19 The two BRs describe two different objects, i.e.,
MetaTableAccessor and
CatalogAccessor. Even for developers with some experience on Hadoop projects, it may not be possible to recognize that they are duplicates.
6.4 Lessons Learned
Age bias and ITS bias should be considered for DBRD, and even for other tasks that involve BRs. We show that two kinds of bias (age and ITS) affect the performance of DBRD techniques. These biases must be considered while designing and evaluating future DBRD techniques. Furthermore, we believe that any task involving BRs, e.g., bug localization [
29,
35,
39], bug severity prediction [
10,
12,
34], bug triage [
49,
59], and so on should also provide due consideration for these biases. When evaluating an approach, it would be better to consider the diversity6 of the ITS.
Using FTS and REP as a baseline for evaluating DBRD approaches. We observe that FTS although simple outperforms many other DBRD approaches for most projects (all except Mozilla). REP, although proposed a decade ago, is the overall best performer. Thus, we suggest future research include these simpler techniques as baselines. Future state-of-the-art approaches need to demonstrate superior performance over these simpler techniques.

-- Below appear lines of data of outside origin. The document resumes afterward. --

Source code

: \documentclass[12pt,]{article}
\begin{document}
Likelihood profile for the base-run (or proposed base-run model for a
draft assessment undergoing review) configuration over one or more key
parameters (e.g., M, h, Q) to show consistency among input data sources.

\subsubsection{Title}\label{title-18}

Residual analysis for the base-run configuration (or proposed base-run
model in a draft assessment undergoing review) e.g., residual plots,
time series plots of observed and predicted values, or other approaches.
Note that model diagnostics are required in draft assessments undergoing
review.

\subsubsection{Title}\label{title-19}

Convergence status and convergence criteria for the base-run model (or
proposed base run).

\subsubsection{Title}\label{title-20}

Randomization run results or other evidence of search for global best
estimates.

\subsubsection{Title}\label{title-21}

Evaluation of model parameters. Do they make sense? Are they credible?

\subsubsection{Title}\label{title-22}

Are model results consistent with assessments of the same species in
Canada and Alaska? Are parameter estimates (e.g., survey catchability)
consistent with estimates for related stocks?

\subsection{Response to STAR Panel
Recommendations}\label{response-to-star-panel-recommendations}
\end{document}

Choose your weapon—Projects with a medium to low volume of historical BRs may not benefit from deep learning-based tools. The two best-performing tools are
REP and
SABD.
SABD is deep learning-based, while
REP is not. Comparing the performance of both tools in Figure
5, we can notice that their performance is similar for projects with the largest number of BRs (
Mozilla and
vscode). However, there is a clear big gap in performance for the other projects (although they still contain thousands of BRs as training data). This suggests that the applicability of deep learning-based solutions may be limited to very large ITSs with tens of thousands of BRs submitted over a few year period (considering
age bias and data drift phenomenon [
47]). For most ITSs, non-deep learning-based approaches may outperform. Note that, in our experiments, we did not use all the historical data for training since our findings in RQ1 show that there is a significant difference when applying a DBRD approach to old data and recent data. Besides, the old and recent data carry different characteristics, e.g., the number of BRs, so the predictions of the models trained in the past data may become less accurate in the recent data [
62]. In addition, when training with more data, the training process takes longer and is more computationally expensive.
As shown in Table
9, we identified that the number of BRs in different projects varies a lot (i.e., the number of training and validation pairs are different). The size of training data might be a confounding factor. To understand whether our findings still hold when we have the same number of training and validation pairs, we investigated the impact of the data size. We adopted the pair generation strategy used by SABD [
43]. The positive pairs are all combinations of the BRs which belong to the same bucket. On the other hand, the negative pairs are randomly generated by pairing a BR from one bucket with the BR from another bucket. Since the number of positive pairs is fixed, we generated the same number of negative pairs. For each bias and each dataset, we sampled the same number of training pairs and validation pairs. For instance, when we work on age bias on the Eclipse dataset, as the old dataset has 8,668 BR pairs, while the recent dataset contains 3,342 BR pairs, we would sample the same number of 3,342 BR pairs from the old dataset (i.e., downsampling to the minority label). The number of training and validation pairs is reported in Table
12. We then conducted the same experiment for RQ1 with the sampled pairs as presented in Table
12. The
p-values regard each bias are all cases. The detailed results can be found in our replication package.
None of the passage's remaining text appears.